Berdasarkan homologi sekuens di daerah hulu, gen var dapat dikategorikan ke dalam lima subkelompok: UpsA, UpsB, UpsC, UpsD, dan UpsE.[256] Subkelompok ini didistribusikan di berbagai lokasi pada kromosom P. falciparum. Gen var subkelompok UpsA terletak di daerah subtelomerik kromosom; Gen subkelompok UpsB dapat ditemukan di daerah telomerik atau pusat; dan gen subgrup UpsC terletak terutama di daerah pusat kromosom.[257] Malaria berat sering dikaitkan dengan ekspresi gen var subgrup A atau B,[258] sedangkan malaria ringan atau asimtomatik dikaitkan dengan ekspresi gen var subgrup C.[259]

 

Dalam struktur protein (Gambar 8b), PfEMP1 mengandung beberapa domain mirip pengikat Duffy (DBL) dan daerah interdomain kaya sistein (CIDR) dalam urutan ekstraselulernya, bersama dengan urutan terminal asam yang lebih pendek pada ekor sitoplasmiknya.

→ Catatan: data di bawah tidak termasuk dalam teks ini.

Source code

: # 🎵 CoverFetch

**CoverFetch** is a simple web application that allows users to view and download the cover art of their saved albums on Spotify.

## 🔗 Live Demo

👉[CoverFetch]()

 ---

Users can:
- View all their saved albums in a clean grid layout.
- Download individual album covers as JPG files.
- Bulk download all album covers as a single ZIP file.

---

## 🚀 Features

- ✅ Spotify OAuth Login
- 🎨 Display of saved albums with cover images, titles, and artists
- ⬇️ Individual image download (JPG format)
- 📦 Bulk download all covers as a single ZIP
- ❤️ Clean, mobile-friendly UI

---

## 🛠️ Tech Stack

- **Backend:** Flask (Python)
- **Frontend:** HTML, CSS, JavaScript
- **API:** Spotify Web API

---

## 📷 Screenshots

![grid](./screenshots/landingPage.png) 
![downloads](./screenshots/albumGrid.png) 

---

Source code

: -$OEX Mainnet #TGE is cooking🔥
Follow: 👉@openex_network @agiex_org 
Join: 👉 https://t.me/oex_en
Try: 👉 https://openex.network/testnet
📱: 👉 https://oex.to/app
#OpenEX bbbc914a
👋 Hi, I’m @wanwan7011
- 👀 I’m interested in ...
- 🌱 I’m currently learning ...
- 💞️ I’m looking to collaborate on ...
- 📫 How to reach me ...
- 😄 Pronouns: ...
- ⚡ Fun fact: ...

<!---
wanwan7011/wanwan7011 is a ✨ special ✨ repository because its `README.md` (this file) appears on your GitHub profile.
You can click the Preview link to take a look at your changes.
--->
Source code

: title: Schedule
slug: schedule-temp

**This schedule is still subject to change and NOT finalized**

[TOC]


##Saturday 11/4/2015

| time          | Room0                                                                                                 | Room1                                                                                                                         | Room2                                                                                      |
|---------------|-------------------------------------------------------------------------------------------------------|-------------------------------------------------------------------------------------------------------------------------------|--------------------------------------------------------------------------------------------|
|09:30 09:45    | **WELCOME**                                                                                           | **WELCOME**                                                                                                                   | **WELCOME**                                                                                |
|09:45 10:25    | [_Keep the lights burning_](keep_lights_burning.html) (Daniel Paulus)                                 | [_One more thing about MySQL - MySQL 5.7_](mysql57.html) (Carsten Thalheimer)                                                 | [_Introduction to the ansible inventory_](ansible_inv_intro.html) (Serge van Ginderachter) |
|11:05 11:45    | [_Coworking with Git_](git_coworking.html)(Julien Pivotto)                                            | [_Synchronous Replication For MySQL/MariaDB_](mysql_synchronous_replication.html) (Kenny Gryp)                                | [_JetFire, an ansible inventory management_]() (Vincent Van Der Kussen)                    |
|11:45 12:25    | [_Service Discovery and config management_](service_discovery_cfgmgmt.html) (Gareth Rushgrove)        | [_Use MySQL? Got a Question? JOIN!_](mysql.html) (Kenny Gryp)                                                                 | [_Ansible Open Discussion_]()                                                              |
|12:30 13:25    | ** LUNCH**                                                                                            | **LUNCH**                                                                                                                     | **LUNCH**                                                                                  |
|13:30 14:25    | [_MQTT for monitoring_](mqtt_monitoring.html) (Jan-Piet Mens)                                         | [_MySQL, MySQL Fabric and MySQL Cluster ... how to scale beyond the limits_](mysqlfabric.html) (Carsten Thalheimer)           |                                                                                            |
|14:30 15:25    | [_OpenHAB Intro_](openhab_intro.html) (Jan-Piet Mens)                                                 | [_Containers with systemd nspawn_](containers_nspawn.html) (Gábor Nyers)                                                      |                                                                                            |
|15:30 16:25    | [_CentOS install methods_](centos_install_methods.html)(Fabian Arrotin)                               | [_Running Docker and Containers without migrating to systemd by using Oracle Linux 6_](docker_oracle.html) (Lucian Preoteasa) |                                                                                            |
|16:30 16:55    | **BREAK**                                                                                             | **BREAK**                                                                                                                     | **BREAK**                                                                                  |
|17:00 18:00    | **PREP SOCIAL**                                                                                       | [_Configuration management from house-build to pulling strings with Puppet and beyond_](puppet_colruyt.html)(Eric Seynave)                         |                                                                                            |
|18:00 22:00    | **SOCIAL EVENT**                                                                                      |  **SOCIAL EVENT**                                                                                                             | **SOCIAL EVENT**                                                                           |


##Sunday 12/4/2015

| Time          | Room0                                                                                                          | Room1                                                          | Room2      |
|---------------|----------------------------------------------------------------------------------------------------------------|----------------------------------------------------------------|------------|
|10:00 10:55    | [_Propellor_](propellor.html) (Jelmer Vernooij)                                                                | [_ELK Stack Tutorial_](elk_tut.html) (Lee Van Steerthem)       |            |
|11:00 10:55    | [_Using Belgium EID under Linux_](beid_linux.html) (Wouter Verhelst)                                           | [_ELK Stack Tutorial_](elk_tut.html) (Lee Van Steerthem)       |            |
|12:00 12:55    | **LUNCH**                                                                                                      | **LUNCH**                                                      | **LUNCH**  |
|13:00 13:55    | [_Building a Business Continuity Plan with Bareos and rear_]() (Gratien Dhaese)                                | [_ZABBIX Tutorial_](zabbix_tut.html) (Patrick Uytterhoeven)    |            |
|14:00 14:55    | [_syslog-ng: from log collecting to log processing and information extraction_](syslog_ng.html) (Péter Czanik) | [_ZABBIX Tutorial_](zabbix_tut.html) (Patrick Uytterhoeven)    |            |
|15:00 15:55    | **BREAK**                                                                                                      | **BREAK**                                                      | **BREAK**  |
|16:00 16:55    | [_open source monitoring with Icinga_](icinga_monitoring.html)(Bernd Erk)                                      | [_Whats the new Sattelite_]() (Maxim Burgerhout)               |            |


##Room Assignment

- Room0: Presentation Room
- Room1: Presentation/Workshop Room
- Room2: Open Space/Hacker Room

CD36 adalah reseptor untuk sebagian besar kaset domain DBL–CIDR N-terminal di berbagai varian PfEMP1, fitur umum dari sebagian besar varian PfEMP1 (tipe B dan C).[260,261]

 

Reseptor lain yang umum untuk tipe PfEMP1 A dan B adalah ICAM-1.[250,262] Antibodi terhadap domain PfEMP1 NTS-DBL1α dapat menghambat pembentukan roset dan sitoadherensi iRBC.[263] Selain itu, antibodi terhadap domain DBL-CIDR struktur kepala PfEMP1 lebih menunjukkan pajanan malaria daripada antibodi terhadap tag DBL-α,[264] yang menawarkan wawasan ke dalam dinamika pajanan dan imunitas. Selain itu, pengikatan PfEMP1 ke IgM nonimun dan α2-makroglobulin (α2M) pada permukaan sel imun menghambat pengenalan imun terhadap iRBC, memanipulasi respons inang, dan membantu penghindaran imun.[265]

 

Selain itu, vaksin eksperimental menggunakan partikel mirip virus (VLP) yang dikonjugasikan ke domain PfEMP1 telah menunjukkan hasil yang menjanjikan dalam menginduksi antibodi penghambat, yang menawarkan jalur potensial untuk mengembangkan vaksin malaria yang efektif.[266] Baru-baru ini, luasnya respons antibodi terhadap antigen permukaan varian P. falciparum pada iRBC, bukan terhadap antigen PfEMP1 tertentu, juga telah dikaitkan sebagai faktor prediktif untuk perlindungan terhadap malaria dalam infeksi malaria manusia yang terkendali.[267]

 

SUMBER:

Tiong Liu, Kunying Lv, Fulong Liao, Jigang Wang, Youyou Tu & Qijun Chen. 2025. Malaria: past, present, and future. Signal Transduction and Targeted Therapy. Vol 10 (No. 188). 17 June 2025.